Extremeely basic programming question.

Dr. Strangelove: The interface is the list of things you can do with the object without exposing its internal representation. For integers, it includes addition and incrementing up to the point you attempt to reach beyond a maximum value, which invokes overflow semantics. For floating-point numbers, it’s everything you can do without a first course in numerical analysis. It’s comprehensively broken by, for example, taking the address of the double-precision float, casting it to a pointer to unsigned char, and directly accessing the bytes which compose the numeric value.

Your list is, to some extent, a list of alternatives. For example, Haskell is strongly-typed but it allows what is essentially automatic conversion among numeric types, by allowing you to, for example, add all numeric values to each other. This gets even more complicated when you consider type signatures such as ‘Eq a => a -> a -> Bool’, which is the type signature of the == (equality test) function.

Thanks! The more I read, the more it makes sense…which isn’t to say that I’m not completely in over my head, 'cuz I am.

On the bright side, I was happy to discover that I understood what was going on in the program in post #4 of your linked thread, which certainly wouldn’t have been the case yesterday morning. Though not surprisingly, I have no idea why different languages would produce different results.

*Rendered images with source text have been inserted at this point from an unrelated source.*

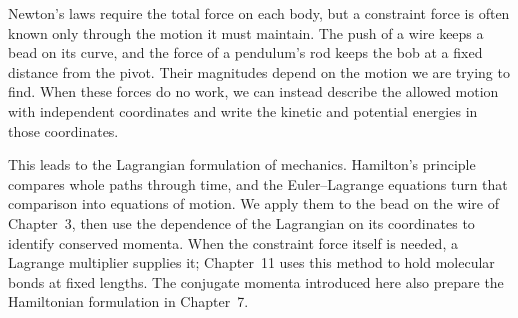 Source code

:Newton's laws require the total force on each body, but a constraint
force is often known only through the motion it must maintain. The push
of a wire keeps a bead on its curve, and the force of a pendulum's rod
keeps the bob at a fixed distance from the pivot. Their magnitudes depend
on the motion we are trying to find. When these forces do no work, we can
instead describe the allowed motion with independent coordinates and
write the kinetic and potential energies in those coordinates.

This leads to the Lagrangian formulation of mechanics. Hamilton's
principle compares whole paths through time, and the Euler--Lagrange
equations turn that comparison into equations of motion. We apply them
to the bead on the wire of Chapter~3, then use the dependence of the
Lagrangian on its coordinates to identify conserved momenta. When the
constraint force itself is needed, a Lagrange multiplier supplies it;
Chapter~11 uses this method to hold molecular bonds at fixed lengths.
The conjugate momenta introduced here also prepare the Hamiltonian
formulation in Chapter~7.

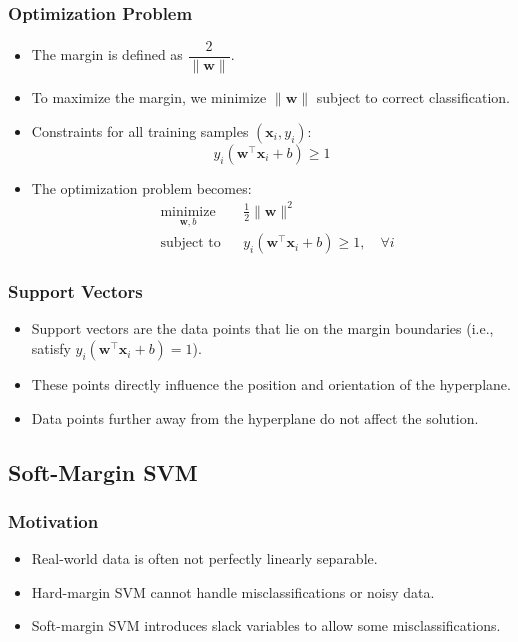 \documentclass{article}
\begin{document}
\subsubsection{Optimization Problem}

\begin{itemize}
    \item The margin is defined as $\dfrac{2}{\|\mathbf{w}\|}$.
    \item To maximize the margin, we minimize $\|\mathbf{w}\|$ subject to correct classification.
    \item Constraints for all training samples $(\mathbf{x}_i, y_i)$:
    \[
    y_i (\mathbf{w}^\top \mathbf{x}_i + b) \geq 1
    \]
    \item The optimization problem becomes:
    \[
    \begin{aligned}
    & \underset{\mathbf{w}, b}{\text{minimize}} && \frac{1}{2} \|\mathbf{w}\|^2 \\
    & \text{subject to} && y_i (\mathbf{w}^\top \mathbf{x}_i + b) \geq 1, \quad \forall i
    \end{aligned}
    \]
\end{itemize}

\subsubsection{Support Vectors}

\begin{itemize}
    \item Support vectors are the data points that lie on the margin boundaries (i.e., satisfy $y_i (\mathbf{w}^\top \mathbf{x}_i + b) = 1$).
    \item These points directly influence the position and orientation of the hyperplane.
    \item Data points further away from the hyperplane do not affect the solution.
\end{itemize}

\subsection{Soft-Margin SVM}

\subsubsection{Motivation}

\begin{itemize}
    \item Real-world data is often not perfectly linearly separable.
    \item Hard-margin SVM cannot handle misclassifications or noisy data.
    \item Soft-margin SVM introduces slack variables to allow some misclassifications.
\end{itemize}
\end{document}
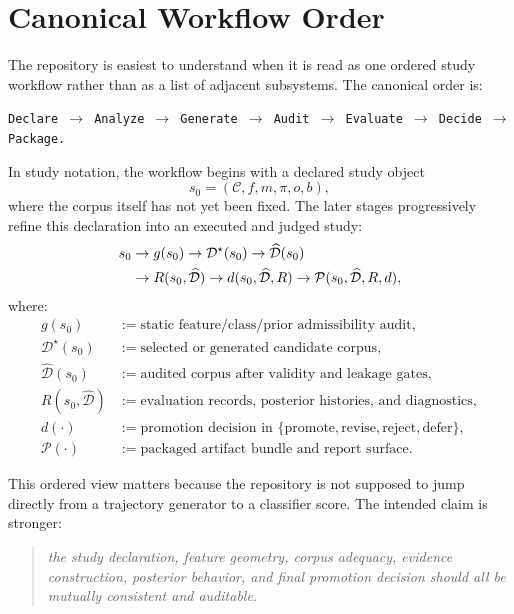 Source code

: \documentclass[11pt]{article}
\begin{document}
\section{Canonical Workflow Order}
The repository is easiest to understand when it is read as one ordered study
workflow rather than as a list of adjacent subsystems. The canonical order is:
\begin{center}
\texttt{Declare \(\rightarrow\) Analyze \(\rightarrow\) Generate \(\rightarrow\) Audit \(\rightarrow\) Evaluate \(\rightarrow\) Decide \(\rightarrow\) Package.}
\end{center}

In study notation, the workflow begins with a declared study object
\begin{equation}
s_0 = (\mathcal{C}, f, m, \pi, o, b),
\end{equation}
where the corpus itself has not yet been fixed. The later stages progressively
refine this declaration into an executed and judged study:
\begin{align}
s_0
&\rightarrow
g(s_0)
\rightarrow
\mathcal{D}^{\star}(s_0)
\rightarrow
\widehat{\mathcal{D}}(s_0)
\notag \\
&\rightarrow
R(s_0, \widehat{\mathcal{D}})
\rightarrow
d(s_0, \widehat{\mathcal{D}}, R)
\rightarrow
\mathcal{P}(s_0, \widehat{\mathcal{D}}, R, d),
\end{align}
where:
\begin{align}
g(s_0) &:= \text{static feature/class/prior admissibility audit}, \\
\mathcal{D}^{\star}(s_0) &:= \text{selected or generated candidate corpus}, \\
\widehat{\mathcal{D}}(s_0) &:= \text{audited corpus after validity and leakage gates}, \\
R(s_0, \widehat{\mathcal{D}}) &:= \text{evaluation records, posterior histories, and diagnostics}, \\
d(\cdot) &:= \text{promotion decision in } \{\text{promote}, \text{revise}, \text{reject}, \text{defer}\}, \\
\mathcal{P}(\cdot) &:= \text{packaged artifact bundle and report surface}.
\end{align}

This ordered view matters because the repository is not supposed to jump
directly from a trajectory generator to a classifier score. The intended claim
is stronger:
\begin{quote}
\textit{the study declaration, feature geometry, corpus adequacy, evidence
construction, posterior behavior, and final promotion decision should all be
mutually consistent and auditable.}
\end{quote}
\end{document}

Is this really the same phenomenon, though? Scheme, for instance, has a “numeric tower”, because all integers are rationals are reals are complex. But there’s just no way to add a string to an integer without a function that does this explicitly.

Excellent example of this for me today as well…this is what I recived from a team member in response to a minor rant I e-mailed this morning:

Problem number 3: Although [projet manager (whole 'nother rant)] does have some experience in [field of discipline] most of the programmers and engineers have very little knowledge as to how [my line of work] works which makes reporting problems much more difficult because they have a hard time understanding the desired result unless it is provided in a very detailed technical document. I have spent a great deal of time over the last year + just acting as a translator between practitioner and IT engineer. Which is the role I am playing today.*

emphasis mine

nitpick: surely that should be “… the set of things you can do with the object…”

Huh, from my knowledge of C, I thought that the only “locality” that counted for variables was what function they were in. This is the first I’ve ever encountered the concept that a variable could be local to a single (compound) statement. I’ve always been taught that all type declarations should precede any executable code in a function: I guess this is just a structured programming practice, and not an actual part of the language standard?

The block-scope variables are a new-fangled feature (though 2+ decades old by now :smack: ). I’ve never used this feature myself, preferring to write my C code the way [DEL]God[/DEL] Dennis Ritchie intended.

It does? That’s not my experience… I constantly have to manually fiddle with this (hence, fromIntegral, toRational, float2Double, etc.).

The only thing automatic I’m aware of is that many operations are polymorphic to the extent that they allow their operands to be any numeric type, so long as they’re all the same type. Mixing variables of different types in Haskell arithmetic has always been a pain, but perhaps I’m behind the times.

(cite)

Probably there have been one or two over the decades.

Then there’s IDL, from Exelis, a data plotting language I’ve used before. In IDL, the standard rule is that odd integers count as True, and even integers count as False.

C’s ‘strcmp’ isn’t really returning a boolean value or an error status. It returns an integer that indicates the relative order of the two strings: negative if the first string precedes the second, positive if it’s the other way around, and 0 if the strings are equal.

Still, it’s common to see real-world C code looking like this:



if (!strcmp(str1, str2)) { ...


… which suggests the programmer either did believe ‘strcmp’ returns a boolean, or that he’s lazy, or unconcerned with clarity, and didn’t want to write out the explicit comparison with 0.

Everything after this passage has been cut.